With the images removed, repeat the data below exactly.
-*-*-
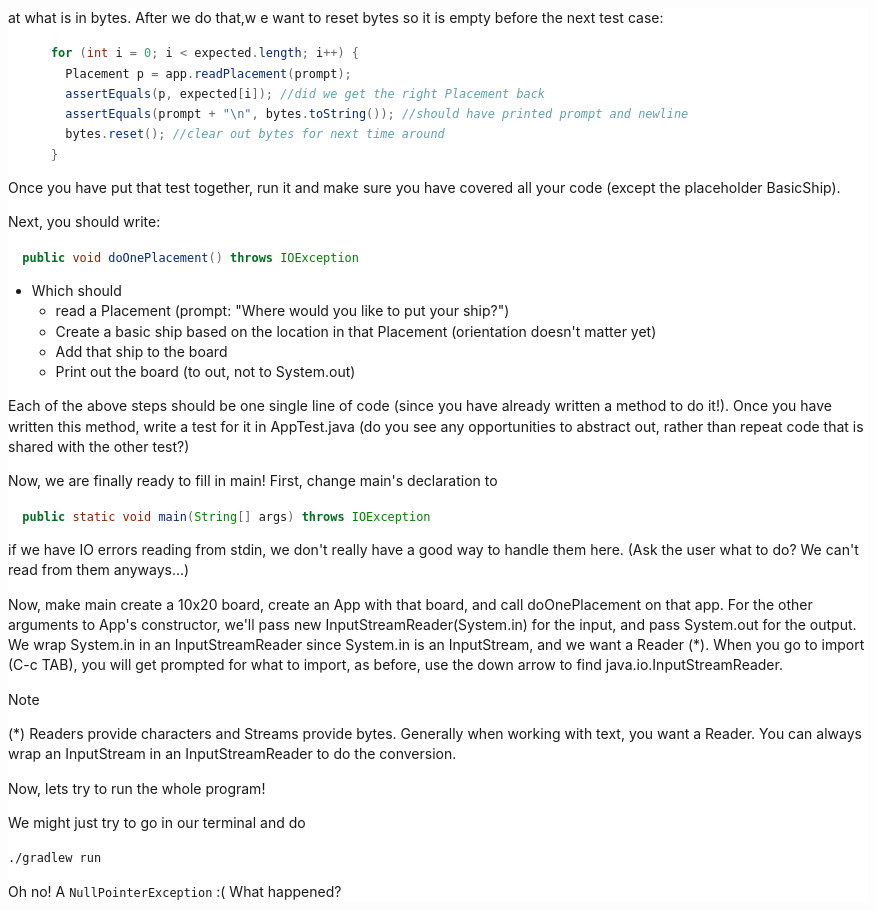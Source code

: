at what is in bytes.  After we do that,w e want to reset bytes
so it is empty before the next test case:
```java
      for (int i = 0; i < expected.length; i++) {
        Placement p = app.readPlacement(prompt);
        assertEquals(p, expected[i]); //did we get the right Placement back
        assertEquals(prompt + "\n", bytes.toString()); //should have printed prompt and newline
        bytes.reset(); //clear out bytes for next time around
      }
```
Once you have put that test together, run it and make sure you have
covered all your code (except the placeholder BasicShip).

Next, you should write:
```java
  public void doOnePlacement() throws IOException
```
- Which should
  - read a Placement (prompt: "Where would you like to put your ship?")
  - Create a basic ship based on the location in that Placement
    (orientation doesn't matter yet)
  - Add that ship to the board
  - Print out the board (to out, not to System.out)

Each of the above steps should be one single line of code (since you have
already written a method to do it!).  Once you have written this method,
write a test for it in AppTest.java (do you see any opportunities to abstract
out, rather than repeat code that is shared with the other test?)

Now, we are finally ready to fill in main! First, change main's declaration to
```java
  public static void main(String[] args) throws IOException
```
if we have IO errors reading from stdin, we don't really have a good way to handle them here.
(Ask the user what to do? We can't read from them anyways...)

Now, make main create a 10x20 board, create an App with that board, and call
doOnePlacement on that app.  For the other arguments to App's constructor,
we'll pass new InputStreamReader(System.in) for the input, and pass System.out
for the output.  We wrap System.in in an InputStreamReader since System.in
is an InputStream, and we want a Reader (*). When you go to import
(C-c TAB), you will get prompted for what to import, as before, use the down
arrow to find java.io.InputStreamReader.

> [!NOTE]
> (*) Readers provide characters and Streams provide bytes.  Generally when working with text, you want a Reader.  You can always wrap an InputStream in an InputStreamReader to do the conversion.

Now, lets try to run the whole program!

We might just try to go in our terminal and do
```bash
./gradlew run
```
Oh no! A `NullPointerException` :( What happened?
-*-*-
§ OUTPUT FOR THIS TASK:
Source code

:at what is in bytes.  After we do that,w e want to reset bytes
so it is empty before the next test case:
```java
      for (int i = 0; i < expected.length; i++) {
        Placement p = app.readPlacement(prompt);
        assertEquals(p, expected[i]); //did we get the right Placement back
        assertEquals(prompt + "\n", bytes.toString()); //should have printed prompt and newline
        bytes.reset(); //clear out bytes for next time around
      }
```
Once you have put that test together, run it and make sure you have
covered all your code (except the placeholder BasicShip).

Next, you should write:
```java
  public void doOnePlacement() throws IOException
```
- Which should
  - read a Placement (prompt: "Where would you like to put your ship?")
  - Create a basic ship based on the location in that Placement
    (orientation doesn't matter yet)
  - Add that ship to the board
  - Print out the board (to out, not to System.out)

Each of the above steps should be one single line of code (since you have
already written a method to do it!).  Once you have written this method,
write a test for it in AppTest.java (do you see any opportunities to abstract
out, rather than repeat code that is shared with the other test?)

Now, we are finally ready to fill in main! First, change main's declaration to
```java
  public static void main(String[] args) throws IOException
```
if we have IO errors reading from stdin, we don't really have a good way to handle them here.
(Ask the user what to do? We can't read from them anyways...)

Now, make main create a 10x20 board, create an App with that board, and call
doOnePlacement on that app.  For the other arguments to App's constructor,
we'll pass new InputStreamReader(System.in) for the input, and pass System.out
for the output.  We wrap System.in in an InputStreamReader since System.in
is an InputStream, and we want a Reader (*). When you go to import
(C-c TAB), you will get prompted for what to import, as before, use the down
arrow to find java.io.InputStreamReader.

> [!NOTE]
> (*) Readers provide characters and Streams provide bytes.  Generally when working with text, you want a Reader.  You can always wrap an InputStream in an InputStreamReader to do the conversion.

Now, lets try to run the whole program!

We might just try to go in our terminal and do
```bash
./gradlew run
```
Oh no! A `NullPointerException` :( What happened?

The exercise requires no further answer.